How to complete this task: Figure out the number of lines in the data that hold the string "newcommand". Reply with that figure only.

=== Data supplied ===

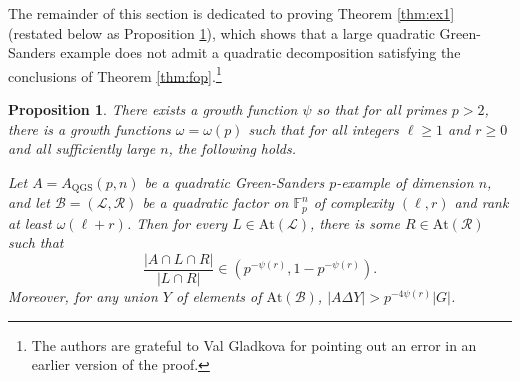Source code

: \documentclass[12pt,oneside,british,a4wide]{amsart}
\newtheorem{proposition}[theorem]{Proposition}
\numberwithin{equation}{section}
\theoremstyle{definition}
\def\F{\mathbb{F}}
\def\QGS{\mathrm{QGS}}
\newcommand{\calL}{\mathcal{L}}
\newcommand{\calB}{\mathcal{B}}
\newcommand{\calR}{\mathcal{R}}
\newcommand{\At}{{\mathrm{At}}}
\begin{document}
The remainder of this section is dedicated to proving Theorem \ref{thm:ex1} (restated below as Proposition \ref{prop:qgsbad}), which shows that a large quadratic Green-Sanders example does not admit a quadratic decomposition satisfying the conclusions of Theorem \ref{thm:fop}.\footnote{The authors are grateful to Val Gladkova for pointing out an error in an earlier version of the proof.}

\begin{proposition}\label{prop:qgsbad}
There exists a growth function $\psi$ so that for all primes $p>2$, there is a growth functions $\omega=\omega(p)$ such that for all integers $\ell\geq 1$ and $r\geq 0$ and all sufficiently large $n$, the following holds. 

Let $A=A_{\QGS}(p,n)$ be a quadratic Green-Sanders $p$-example of dimension $n$, and let $\calB=(\calL,\calR)$ be a quadratic factor on $\F_p^n$ of complexity $(\ell,r)$ and rank at least $\omega(\ell+r)$. Then for every $L\in \At(\calL)$, there is some $R\in \At(\calR)$ such that 
$$
\frac{|A\cap L\cap R|}{|L\cap R|}\in (p^{-\psi(r)}, 1-p^{-\psi(r)}).
$$ 
Moreover, for any union $Y$ of elements of $\At(\calB)$, $|A\Delta Y|>p^{-4\psi(r)}|G|$. 
\end{proposition}
\end{document}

===

Answer for the task: 4